SLC39A13 Gene Knockout Cell Lines are genetically engineered models that specifically lack the SLC39A13 gene, which encodes for a member of the solute carrier family of transporters. This gene is implicated in the uptake of essential metal ions, particularly zinc, which plays a pivotal role in various biological processes including enzymatic activity, gene expression, and cellular signaling. The SLC39A13 knockout system functions by utilizing CRISPR/Cas9 technology, which allows precise editing of the genome to delete this gene, thus enabling researchers to investigate the consequences of its loss on cellular physiology and pathology.

The key function of these cell lines is to facilitate the study of the impact of SLC39A13 deficiency on zinc homeostasis and related cellular processes. By leveraging these knockout models, scientists can explore mechanisms of disease, particularly those associated with metal ion dysregulation, such as neurodegenerative diseases, cancer, and metabolic disorders. In clinical research, understanding the role of SLC39A13 may reveal novel therapeutic targets, particularly in conditions where zinc metabolism is altered.

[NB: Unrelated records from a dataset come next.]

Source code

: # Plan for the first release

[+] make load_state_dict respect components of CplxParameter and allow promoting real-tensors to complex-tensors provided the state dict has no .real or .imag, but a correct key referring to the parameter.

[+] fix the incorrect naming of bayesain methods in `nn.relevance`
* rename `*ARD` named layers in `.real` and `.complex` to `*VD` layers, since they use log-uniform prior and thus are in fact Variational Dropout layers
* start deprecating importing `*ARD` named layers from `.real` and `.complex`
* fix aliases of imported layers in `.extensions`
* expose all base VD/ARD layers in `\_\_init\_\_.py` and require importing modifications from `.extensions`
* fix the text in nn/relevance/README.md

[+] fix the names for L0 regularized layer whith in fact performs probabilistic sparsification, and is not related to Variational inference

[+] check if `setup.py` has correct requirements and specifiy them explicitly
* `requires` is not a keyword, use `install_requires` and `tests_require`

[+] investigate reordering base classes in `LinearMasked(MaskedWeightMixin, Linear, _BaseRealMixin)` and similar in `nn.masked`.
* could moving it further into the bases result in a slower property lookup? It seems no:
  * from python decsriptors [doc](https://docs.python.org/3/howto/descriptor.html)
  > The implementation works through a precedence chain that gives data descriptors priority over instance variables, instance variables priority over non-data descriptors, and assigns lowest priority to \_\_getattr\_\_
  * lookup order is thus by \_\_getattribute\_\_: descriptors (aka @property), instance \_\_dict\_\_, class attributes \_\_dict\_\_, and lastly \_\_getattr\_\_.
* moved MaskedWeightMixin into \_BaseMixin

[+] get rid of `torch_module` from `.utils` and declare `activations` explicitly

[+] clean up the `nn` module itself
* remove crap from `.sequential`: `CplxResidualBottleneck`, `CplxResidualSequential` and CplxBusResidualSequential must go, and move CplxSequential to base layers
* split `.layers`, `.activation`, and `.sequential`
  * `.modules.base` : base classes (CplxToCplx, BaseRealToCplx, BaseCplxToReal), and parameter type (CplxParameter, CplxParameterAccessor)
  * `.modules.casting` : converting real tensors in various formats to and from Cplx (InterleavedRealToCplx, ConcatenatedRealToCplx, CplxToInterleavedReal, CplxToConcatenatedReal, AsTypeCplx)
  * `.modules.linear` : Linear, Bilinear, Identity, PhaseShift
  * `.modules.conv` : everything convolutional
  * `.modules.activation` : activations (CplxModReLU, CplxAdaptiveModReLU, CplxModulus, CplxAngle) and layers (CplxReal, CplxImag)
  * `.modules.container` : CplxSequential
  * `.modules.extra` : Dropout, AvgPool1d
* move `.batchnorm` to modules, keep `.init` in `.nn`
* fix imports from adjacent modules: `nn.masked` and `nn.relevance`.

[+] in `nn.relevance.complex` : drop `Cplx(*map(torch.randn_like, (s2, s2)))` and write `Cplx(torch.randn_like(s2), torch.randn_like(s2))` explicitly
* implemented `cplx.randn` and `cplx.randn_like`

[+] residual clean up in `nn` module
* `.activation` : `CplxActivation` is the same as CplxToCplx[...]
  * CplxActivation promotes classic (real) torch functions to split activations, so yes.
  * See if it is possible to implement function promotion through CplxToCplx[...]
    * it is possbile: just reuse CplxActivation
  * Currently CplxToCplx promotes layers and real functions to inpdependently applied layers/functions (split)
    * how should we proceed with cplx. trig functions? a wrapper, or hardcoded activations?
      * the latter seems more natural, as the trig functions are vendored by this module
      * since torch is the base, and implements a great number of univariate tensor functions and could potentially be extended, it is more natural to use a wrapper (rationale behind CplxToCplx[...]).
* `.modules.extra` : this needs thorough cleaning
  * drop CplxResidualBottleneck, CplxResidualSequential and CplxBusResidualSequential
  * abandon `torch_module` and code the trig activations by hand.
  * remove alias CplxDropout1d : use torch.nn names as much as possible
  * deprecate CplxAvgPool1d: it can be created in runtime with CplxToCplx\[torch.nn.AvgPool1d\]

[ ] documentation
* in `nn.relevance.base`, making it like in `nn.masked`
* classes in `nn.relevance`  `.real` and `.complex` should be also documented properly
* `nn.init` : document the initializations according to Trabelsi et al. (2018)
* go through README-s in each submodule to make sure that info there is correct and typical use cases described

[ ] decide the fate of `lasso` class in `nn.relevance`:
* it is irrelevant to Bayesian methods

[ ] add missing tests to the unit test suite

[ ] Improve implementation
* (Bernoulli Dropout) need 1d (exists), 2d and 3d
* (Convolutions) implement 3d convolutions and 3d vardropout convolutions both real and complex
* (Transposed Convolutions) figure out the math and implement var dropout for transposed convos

The unique advantages of SLC39A13 Gene Knockout Cell Lines lie in their specificity and reliability. Unlike other methods of gene inhibition, such as RNA interference, knockout models provide a complete ablation of gene expression, allowing for a clearer interpretation of phenotypic changes. This specificity is essential for robust studies in functional genomics and drug discovery. These cell lines are vital for researchers aiming to elucidate the role of zinc transporters in human health and disease, presenting a valuable tool in both academic and industrial laboratories.

Our commitment to cutting-edge genetic engineering and a deep understanding of cellular biology are hallmarks of our company's expertise, making our SLC39A13 Gene Knockout Cell Lines an unrivaled asset for those at the forefront of biomedical research.